-- Given data --
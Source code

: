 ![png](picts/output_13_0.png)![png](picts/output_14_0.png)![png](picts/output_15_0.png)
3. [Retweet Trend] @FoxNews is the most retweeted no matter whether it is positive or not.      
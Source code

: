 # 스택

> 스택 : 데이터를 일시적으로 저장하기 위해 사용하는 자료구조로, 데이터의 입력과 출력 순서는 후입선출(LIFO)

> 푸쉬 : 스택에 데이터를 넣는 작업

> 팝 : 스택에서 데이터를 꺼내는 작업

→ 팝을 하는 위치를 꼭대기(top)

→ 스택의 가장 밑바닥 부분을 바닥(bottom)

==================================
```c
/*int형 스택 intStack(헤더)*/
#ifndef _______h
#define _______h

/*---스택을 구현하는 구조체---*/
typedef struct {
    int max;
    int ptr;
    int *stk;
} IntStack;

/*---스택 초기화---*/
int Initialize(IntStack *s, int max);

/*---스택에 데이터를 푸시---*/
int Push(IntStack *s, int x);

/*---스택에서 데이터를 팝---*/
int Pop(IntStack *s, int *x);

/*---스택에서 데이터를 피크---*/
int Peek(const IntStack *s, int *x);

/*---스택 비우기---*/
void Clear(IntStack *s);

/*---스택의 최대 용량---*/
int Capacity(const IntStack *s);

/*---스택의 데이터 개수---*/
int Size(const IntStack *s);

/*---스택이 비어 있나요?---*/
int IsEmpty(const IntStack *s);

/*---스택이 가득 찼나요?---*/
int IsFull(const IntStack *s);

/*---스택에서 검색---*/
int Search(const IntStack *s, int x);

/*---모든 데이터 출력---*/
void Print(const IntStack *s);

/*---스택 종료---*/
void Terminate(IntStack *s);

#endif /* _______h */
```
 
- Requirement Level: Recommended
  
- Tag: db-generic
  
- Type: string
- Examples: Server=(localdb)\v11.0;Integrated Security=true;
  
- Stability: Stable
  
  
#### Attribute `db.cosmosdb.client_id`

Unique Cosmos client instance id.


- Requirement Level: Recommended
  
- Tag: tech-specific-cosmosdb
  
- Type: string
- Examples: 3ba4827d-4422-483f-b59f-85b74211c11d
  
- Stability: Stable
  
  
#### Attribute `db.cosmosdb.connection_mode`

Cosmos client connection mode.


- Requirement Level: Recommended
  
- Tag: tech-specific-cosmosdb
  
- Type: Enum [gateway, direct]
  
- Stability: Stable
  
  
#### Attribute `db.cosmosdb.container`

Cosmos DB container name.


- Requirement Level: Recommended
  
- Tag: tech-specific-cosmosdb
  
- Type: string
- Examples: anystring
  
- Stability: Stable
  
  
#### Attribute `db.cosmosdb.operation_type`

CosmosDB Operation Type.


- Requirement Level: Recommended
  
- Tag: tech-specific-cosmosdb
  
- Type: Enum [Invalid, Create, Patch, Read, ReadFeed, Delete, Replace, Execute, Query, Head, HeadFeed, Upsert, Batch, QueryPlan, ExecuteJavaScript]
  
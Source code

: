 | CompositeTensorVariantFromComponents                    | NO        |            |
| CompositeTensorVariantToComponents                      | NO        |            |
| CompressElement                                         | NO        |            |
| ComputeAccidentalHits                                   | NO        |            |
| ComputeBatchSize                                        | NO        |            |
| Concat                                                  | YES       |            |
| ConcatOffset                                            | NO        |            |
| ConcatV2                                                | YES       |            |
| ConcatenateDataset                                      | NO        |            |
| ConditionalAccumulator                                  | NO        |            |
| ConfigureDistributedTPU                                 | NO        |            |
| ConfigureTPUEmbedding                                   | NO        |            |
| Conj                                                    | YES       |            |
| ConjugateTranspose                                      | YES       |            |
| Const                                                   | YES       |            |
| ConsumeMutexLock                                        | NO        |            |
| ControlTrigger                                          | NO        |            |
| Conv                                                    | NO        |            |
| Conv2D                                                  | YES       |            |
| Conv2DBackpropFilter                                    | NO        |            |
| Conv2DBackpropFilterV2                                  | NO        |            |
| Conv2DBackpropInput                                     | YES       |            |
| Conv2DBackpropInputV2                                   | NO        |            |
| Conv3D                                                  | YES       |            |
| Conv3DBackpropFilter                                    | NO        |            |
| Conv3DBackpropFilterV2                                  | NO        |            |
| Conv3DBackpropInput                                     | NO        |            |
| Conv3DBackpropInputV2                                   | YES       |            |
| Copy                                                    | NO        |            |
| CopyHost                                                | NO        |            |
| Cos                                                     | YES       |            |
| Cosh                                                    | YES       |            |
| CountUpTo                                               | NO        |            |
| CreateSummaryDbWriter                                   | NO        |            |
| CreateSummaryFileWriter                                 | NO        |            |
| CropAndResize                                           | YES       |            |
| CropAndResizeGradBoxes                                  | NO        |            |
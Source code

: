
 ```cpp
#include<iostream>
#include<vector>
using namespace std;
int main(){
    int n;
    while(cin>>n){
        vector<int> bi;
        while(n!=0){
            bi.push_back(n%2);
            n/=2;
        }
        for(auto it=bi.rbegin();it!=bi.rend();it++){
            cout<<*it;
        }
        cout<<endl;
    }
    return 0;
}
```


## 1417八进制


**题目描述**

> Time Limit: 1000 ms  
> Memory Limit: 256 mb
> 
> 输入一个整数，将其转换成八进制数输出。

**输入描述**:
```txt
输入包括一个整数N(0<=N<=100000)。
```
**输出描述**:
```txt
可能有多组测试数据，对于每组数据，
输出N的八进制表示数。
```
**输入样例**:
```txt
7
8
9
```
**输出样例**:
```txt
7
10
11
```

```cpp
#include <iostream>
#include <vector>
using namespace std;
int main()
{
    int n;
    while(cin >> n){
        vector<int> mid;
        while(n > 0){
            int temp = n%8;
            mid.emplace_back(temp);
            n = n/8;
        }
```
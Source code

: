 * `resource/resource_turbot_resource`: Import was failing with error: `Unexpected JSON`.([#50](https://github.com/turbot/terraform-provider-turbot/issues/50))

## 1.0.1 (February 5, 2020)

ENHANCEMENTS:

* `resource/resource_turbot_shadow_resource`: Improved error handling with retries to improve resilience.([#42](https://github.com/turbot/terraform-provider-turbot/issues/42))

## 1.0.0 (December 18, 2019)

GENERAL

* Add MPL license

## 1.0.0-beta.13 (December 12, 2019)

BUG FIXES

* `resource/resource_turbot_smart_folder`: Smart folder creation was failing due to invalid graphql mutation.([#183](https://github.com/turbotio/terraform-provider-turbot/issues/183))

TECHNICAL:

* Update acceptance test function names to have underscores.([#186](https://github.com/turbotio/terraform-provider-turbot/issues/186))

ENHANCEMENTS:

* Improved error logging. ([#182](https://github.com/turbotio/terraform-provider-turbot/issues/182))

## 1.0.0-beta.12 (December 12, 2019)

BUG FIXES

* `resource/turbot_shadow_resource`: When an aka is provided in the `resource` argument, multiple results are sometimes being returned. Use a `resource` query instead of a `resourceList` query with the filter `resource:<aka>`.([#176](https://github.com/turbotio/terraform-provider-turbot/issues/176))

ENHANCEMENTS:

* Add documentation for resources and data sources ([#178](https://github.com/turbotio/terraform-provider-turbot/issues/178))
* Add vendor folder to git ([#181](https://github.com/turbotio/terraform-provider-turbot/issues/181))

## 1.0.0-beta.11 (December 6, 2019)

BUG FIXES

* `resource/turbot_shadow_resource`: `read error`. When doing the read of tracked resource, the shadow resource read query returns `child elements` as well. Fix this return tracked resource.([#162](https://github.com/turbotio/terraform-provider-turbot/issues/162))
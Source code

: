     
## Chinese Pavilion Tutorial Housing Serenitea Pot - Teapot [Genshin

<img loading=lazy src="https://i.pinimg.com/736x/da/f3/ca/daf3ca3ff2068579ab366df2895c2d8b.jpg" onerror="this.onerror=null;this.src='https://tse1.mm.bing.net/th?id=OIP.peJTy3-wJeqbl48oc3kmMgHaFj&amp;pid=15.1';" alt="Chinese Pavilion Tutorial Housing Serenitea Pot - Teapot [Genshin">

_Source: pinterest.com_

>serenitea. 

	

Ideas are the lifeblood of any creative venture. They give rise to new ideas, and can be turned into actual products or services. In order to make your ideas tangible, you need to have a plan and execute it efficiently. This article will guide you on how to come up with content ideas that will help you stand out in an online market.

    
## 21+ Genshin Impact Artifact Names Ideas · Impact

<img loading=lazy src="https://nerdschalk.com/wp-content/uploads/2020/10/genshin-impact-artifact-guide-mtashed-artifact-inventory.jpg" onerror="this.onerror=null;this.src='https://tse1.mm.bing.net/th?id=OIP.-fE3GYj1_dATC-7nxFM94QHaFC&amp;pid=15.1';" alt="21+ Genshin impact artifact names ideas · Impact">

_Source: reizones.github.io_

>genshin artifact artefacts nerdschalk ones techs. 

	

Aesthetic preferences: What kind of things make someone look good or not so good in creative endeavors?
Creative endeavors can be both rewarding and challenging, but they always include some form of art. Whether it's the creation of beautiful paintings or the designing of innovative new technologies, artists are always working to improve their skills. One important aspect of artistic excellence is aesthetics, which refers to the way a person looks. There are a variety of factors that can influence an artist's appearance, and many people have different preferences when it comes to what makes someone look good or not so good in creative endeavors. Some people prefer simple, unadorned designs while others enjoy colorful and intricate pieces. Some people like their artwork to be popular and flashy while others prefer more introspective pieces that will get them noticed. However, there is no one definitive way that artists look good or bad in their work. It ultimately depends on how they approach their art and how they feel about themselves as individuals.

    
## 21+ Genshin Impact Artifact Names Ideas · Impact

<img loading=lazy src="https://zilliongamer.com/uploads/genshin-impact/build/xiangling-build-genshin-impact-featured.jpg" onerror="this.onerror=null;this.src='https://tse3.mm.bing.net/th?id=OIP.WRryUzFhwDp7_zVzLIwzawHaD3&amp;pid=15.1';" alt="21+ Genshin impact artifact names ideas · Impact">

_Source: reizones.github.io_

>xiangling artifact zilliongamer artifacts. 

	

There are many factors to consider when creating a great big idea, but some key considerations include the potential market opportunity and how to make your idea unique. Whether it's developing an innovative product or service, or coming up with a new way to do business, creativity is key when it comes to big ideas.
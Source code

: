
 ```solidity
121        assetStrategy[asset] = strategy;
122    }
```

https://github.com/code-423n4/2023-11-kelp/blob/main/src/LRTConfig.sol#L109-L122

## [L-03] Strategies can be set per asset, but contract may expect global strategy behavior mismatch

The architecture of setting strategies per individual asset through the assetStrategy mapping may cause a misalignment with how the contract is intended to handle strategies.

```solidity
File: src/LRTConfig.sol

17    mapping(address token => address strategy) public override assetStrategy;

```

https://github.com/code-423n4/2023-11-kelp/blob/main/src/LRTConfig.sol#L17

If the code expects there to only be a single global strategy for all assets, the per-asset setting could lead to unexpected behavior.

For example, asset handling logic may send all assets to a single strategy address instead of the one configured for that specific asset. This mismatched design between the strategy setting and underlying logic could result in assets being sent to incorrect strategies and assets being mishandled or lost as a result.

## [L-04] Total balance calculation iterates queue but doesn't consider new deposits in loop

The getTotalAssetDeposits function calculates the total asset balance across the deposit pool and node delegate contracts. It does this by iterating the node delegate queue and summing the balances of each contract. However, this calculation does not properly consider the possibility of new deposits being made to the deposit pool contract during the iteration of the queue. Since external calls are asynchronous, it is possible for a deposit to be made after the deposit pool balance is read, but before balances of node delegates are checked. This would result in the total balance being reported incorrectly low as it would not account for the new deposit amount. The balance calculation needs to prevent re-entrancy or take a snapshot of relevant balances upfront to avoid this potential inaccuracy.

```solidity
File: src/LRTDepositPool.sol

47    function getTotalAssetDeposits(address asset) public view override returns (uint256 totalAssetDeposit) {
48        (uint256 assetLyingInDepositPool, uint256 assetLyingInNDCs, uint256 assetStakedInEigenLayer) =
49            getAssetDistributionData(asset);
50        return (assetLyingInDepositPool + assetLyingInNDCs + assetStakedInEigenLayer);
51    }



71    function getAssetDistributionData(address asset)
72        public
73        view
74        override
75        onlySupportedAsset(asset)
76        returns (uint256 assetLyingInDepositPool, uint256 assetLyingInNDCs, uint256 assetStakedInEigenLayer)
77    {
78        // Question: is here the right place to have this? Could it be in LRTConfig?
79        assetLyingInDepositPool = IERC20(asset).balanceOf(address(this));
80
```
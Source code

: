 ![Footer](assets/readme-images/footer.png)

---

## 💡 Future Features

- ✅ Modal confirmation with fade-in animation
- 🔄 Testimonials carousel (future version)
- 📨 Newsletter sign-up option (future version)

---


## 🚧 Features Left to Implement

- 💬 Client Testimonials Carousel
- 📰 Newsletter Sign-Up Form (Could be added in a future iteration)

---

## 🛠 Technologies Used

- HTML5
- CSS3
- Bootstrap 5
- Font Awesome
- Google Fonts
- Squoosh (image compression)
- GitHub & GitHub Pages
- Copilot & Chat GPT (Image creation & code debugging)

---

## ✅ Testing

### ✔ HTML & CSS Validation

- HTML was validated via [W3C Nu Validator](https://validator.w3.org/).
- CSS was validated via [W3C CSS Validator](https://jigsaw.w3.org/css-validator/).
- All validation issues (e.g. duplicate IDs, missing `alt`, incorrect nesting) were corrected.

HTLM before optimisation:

-- About this task --
The lines above that hold the word "Attribute" should be found and copied out.

-- Solved exercise --
#### Attribute `db.cosmosdb.client_id`
#### Attribute `db.cosmosdb.connection_mode`
#### Attribute `db.cosmosdb.container`
#### Attribute `db.cosmosdb.operation_type`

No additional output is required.